Last updated: 2026-06-01

This guide documents the current KT-FT loop for Qwen3.5 MoE: train with KT SFT, convert the output once, and serve the fine-tuned result through SGLang with a single merged adapter path.

text

KT SFT raw output
  -> convert_kt_to_sglang_adapter.py
  -> <MERGED_ADAPTER_DIR>
  -> sglang --lora-paths <name>=<MERGED_ADAPTER_DIR>
  -> server auto-splits expert / non-expert internally
  -> request model=<served_model>:<name>

Training-side KT SFT docs remain separate. This page focuses on the bridge from trained LoRA artifacts to online inference.

1. Scope

Current supported and validated workflow:

Base model: Qwen3.5 MoE, for example Qwen3.5-35B-A3B
KT expert weights: AMX/BF16 SFT-compatible KT CPU expert path
User-facing serving input: one converted merged adapter directory
Runtime split: expert LoRA goes to the KT CPU expert path; non-expert LoRA goes to SGLang's LoRA manager. This split happens automatically at server startup.

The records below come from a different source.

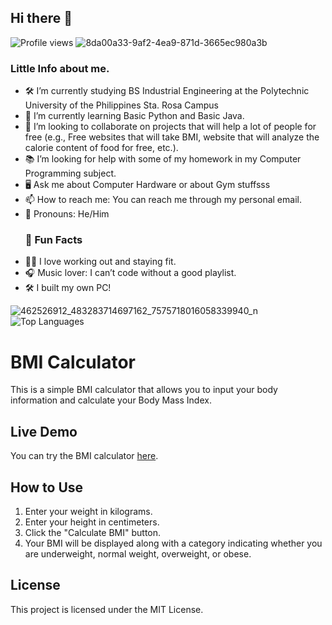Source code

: ## Hi there 👋
![Profile views](https://komarev.com/ghpvc/?username=JCGrafil&color=green)
![8da00a33-9af2-4ea9-871d-3665ec980a3b](https://github.com/user-attachments/assets/ced9561c-3752-4340-a857-262be240d91f)
### Little Info about me.

- 🛠️ I’m currently studying BS Industrial Engineering at the Polytechnic University of the Philippines Sta. Rosa Campus
- 🌱 I’m currently learning Basic Python and Basic Java. 
- 🤝 I’m looking to collaborate on projects that will help a lot of people for free (e.g., Free websites that will take BMI, website that will analyze the calorie content of food for free, etc.).
- 📚 I’m looking for help with some of my homework in my Computer Programming subject.
- 🖥️ Ask me about Computer Hardware or about Gym stuffsss
- 📫 How to reach me: You can reach me through my personal email.
- 👤 Pronouns: He/Him
  ### 🎉 Fun Facts
- 🏋️‍♂️ I love working out and staying fit.
- 🎧 Music lover: I can’t code without a good playlist.
- 🛠️ I built my own PC!


![462526912_483283714697162_7575718016058339940_n](https://github.com/user-attachments/assets/68b2dcd1-2ff3-4e6c-bbd6-46240bd67c85)
![Top Languages](https://github-readme-stats.vercel.app/api/top-langs/?username=JCGrafil&layout=compact)

# BMI Calculator

This is a simple BMI calculator that allows you to input your body information and calculate your Body Mass Index.

## Live Demo

You can try the BMI calculator [here](https://jcgrafil.github.io/bmi-calculator/).

## How to Use

1. Enter your weight in kilograms.
2. Enter your height in centimeters.
3. Click the "Calculate BMI" button.
4. Your BMI will be displayed along with a category indicating whether you are underweight, normal weight, overweight, or obese.

## License

This project is licensed under the MIT License.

2. Artifacts At Each Stage

Raw KT SFT output

After LLaMA-Factory + KT training, the output directory contains two LoRA artifacts:

text

<KT_SFT_OUTPUT_DIR>/
  adapter_model.safetensors      # non-expert LoRA
  fused_expert_lora.safetensors  # expert LoRA in KT fused format
  adapter_config.json

Do not pass this raw directory directly to SGLang serving.

Converted merged adapter

Run the converter once to produce the serving input:

text

<MERGED_ADAPTER_DIR>/
  adapter_config.json
  adapter_model.safetensors

This merged directory contains both expert and non-expert LoRA tensors in one PEFT-style adapter. Pass only this directory to --lora-paths.

3. Convert Once

bash

python kt-kernel/scripts/convert_kt_to_sglang_adapter.py \
  <KT_SFT_OUTPUT_DIR> \
  <MERGED_ADAPTER_DIR> \
  --base-model-name-or-path /path/to/Qwen3.5-35B-A3B \
  --overwrite

Example:

bash

python kt-kernel/scripts/convert_kt_to_sglang_adapter.py \
  saves/KT_FT_qwen35B_Moe_nekoqa_eod_240 \
  saves/KT_FT_qwen35B_Moe_nekoqa_eod_240_sglang \
  --base-model-name-or-path /mnt/data3/models/Qwen3.5-35B-A3B \
  --overwrite

The converter reads fused_expert_lora.safetensors and the existing non-expert adapter_model.safetensors, then writes one merged adapter directory.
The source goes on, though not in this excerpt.